- The Washington Times - Wednesday, December 5, 2007

The head of the Federal Communications Commission today defended his plan to ease limits on media ownership before Congress as House Democrats attacked his leadership of the agency

FCC Chairman Kevin J. Martin has recently come under fire from liberal groups, the cable industry and Democratic lawmakers who accuse the Republican of being secretive in scheduling votes and not allowing enough time for public comment on agency proposals

Mr. Martin and his four co-commissioners were summoned to appear today at an oversight hearing by the House Energy and Commerce subcommittee on telecommunications and the Internet

Rep. John D. Dingell, Michigan Democrat, said the federal media regulator “appears to be broken.”

“In recent months, we have heard about many FCC agenda meetings postponed all day while closed-door negotiations on important public matters are conducted,” Mr. Dingell said. “We have witnessed too much sniping among the five commissioners, and we have heard too many tales of a short-circuited decision-making process.”
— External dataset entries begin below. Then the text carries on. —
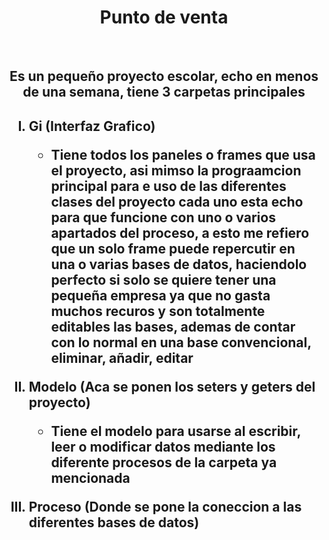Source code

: <div align="center">
  <h1 align="center"> Punto de venta </h1>
  <br>
 <h2> Es un pequeño proyecto escolar, echo en menos de una semana, tiene 3 carpetas principales<h2>
  <div align="left">
  <ol type=I>
    <li>Gi (Interfaz Grafico)</li>
    <ul>
      <li><p>Tiene todos los paneles o frames que usa el proyecto, asi mimso la prograamcion principal para e uso de las diferentes clases del proyecto
      cada uno esta echo para que funcione con uno o varios apartados del proceso, a esto me refiero que un solo frame puede repercutir en una o varias bases
      de datos, haciendolo perfecto si solo se quiere tener una pequeña empresa ya que no gasta muchos recuros y son totalmente editables las bases, ademas de contar
      con lo normal en una base convencional, eliminar, añadir, editar</p></li>
    </ul>
    <li>Modelo (Aca se ponen los seters y geters del proyecto)</li>
    <ul>
      <li><p>Tiene el modelo para usarse al escribir, leer o modificar datos mediante los diferente procesos de la carpeta ya mencionada</p></li>
    </ul>
    <li>Proceso (Donde se pone la coneccion a las diferentes bases de datos)</li>
  </ol>
  </div>
</div>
Mr. Dingell and other Democrats on the committee said they were concerned that Mr. Martin is rushing a vote on his proposal to roll back a ban on ownership of newspapers and broadcast stations in the same market. Mr. Martin has scheduled a vote on his media ownership proposal for Dec. 18.

“Media ownership in general is obviously a very contentious issue,” said Mr. Martin, who said the commission has undertaken a “lengthy, spirited and careful reconsideration of our media ownership rules.”